== ACTIVITY ==
Identify every line in the records below that contains the word "love", and copy each of those lines.

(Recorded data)
_ _ _

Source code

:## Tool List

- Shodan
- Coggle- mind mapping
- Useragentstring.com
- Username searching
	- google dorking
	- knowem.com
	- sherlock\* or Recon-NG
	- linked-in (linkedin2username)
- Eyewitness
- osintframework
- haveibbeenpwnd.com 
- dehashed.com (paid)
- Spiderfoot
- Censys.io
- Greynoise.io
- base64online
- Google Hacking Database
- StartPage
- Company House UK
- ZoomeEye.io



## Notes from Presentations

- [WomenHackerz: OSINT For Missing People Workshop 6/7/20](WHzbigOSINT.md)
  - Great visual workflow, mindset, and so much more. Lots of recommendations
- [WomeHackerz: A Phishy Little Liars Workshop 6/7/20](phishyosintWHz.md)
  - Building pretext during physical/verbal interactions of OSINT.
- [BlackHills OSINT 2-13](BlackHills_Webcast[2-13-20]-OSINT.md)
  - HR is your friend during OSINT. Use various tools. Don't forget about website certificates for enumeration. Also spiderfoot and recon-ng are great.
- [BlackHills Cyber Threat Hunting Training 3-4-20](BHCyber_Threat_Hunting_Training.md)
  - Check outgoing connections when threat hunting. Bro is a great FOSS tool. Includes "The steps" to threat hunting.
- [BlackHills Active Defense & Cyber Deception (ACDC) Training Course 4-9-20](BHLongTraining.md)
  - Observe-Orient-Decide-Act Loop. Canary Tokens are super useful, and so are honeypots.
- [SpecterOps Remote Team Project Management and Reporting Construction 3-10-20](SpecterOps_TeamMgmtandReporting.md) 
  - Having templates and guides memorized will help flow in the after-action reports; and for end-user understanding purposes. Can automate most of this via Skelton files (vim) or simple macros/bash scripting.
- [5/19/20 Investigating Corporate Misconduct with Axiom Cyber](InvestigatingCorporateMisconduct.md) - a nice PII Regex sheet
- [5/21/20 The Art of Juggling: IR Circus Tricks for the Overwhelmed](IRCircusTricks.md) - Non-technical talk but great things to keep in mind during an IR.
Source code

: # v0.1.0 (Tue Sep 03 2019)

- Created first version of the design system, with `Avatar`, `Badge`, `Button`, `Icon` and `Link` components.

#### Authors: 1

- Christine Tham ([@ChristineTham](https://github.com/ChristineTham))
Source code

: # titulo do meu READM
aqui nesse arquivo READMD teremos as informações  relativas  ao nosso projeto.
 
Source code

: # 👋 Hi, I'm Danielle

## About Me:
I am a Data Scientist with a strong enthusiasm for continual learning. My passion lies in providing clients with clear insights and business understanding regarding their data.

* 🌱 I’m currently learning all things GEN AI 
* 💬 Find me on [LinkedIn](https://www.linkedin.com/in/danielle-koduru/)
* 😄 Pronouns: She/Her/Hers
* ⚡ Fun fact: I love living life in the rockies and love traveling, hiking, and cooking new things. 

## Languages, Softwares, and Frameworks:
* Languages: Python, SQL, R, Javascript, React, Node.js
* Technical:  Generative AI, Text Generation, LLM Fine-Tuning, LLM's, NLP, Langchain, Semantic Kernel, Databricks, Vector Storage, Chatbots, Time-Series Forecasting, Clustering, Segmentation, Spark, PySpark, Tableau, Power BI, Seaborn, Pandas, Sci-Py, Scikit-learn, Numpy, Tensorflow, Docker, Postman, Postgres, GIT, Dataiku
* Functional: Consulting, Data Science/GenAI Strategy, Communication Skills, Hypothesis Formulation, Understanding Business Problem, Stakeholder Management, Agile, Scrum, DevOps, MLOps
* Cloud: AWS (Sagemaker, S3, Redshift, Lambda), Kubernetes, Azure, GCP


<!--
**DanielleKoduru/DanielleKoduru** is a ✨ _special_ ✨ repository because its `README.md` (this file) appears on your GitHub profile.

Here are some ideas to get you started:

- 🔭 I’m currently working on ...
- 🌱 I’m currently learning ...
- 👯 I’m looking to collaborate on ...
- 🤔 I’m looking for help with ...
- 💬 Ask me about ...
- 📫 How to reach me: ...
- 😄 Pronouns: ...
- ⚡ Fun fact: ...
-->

_ _ _

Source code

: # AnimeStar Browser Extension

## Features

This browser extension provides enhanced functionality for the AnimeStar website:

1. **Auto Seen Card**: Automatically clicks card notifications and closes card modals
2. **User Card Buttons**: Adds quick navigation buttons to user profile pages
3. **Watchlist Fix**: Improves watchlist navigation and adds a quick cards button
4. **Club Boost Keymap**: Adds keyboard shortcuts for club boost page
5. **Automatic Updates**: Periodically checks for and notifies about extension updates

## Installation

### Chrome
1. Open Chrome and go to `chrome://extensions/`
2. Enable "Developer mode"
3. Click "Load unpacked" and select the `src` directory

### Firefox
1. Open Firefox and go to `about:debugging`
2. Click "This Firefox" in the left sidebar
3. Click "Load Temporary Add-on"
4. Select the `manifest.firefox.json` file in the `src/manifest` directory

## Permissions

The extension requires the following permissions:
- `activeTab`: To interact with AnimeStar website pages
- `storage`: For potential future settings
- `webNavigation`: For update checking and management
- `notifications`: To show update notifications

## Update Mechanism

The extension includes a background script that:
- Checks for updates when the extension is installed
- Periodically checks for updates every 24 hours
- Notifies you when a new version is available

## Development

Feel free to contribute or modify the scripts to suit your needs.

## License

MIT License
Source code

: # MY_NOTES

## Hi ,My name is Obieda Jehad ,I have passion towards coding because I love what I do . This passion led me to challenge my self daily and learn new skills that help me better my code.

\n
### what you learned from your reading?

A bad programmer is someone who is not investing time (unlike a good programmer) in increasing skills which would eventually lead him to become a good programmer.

_ _ _

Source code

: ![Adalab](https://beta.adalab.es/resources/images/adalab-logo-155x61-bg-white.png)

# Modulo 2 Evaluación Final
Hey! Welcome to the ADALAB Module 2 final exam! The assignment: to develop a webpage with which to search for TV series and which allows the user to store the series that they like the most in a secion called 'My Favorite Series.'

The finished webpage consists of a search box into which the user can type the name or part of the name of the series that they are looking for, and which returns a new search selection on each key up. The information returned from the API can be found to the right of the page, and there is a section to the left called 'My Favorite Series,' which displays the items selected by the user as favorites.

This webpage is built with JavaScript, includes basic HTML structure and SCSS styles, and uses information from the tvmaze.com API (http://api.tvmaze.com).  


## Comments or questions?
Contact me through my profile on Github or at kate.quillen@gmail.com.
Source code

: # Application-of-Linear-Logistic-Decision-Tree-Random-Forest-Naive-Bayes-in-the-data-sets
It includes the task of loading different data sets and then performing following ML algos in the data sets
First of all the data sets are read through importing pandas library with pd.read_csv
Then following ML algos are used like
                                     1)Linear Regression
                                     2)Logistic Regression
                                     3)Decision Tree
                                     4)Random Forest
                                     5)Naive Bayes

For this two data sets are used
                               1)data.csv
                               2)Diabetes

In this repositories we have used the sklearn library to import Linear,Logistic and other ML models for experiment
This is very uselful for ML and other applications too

_ _ _

== ANSWER AREA ==
* ⚡ Fun fact: I love living life in the rockies and love traveling, hiking, and cooking new things. 
## Hi ,My name is Obieda Jehad ,I have passion towards coding because I love what I do . This passion led me to challenge my self daily and learn new skills that help me better my code.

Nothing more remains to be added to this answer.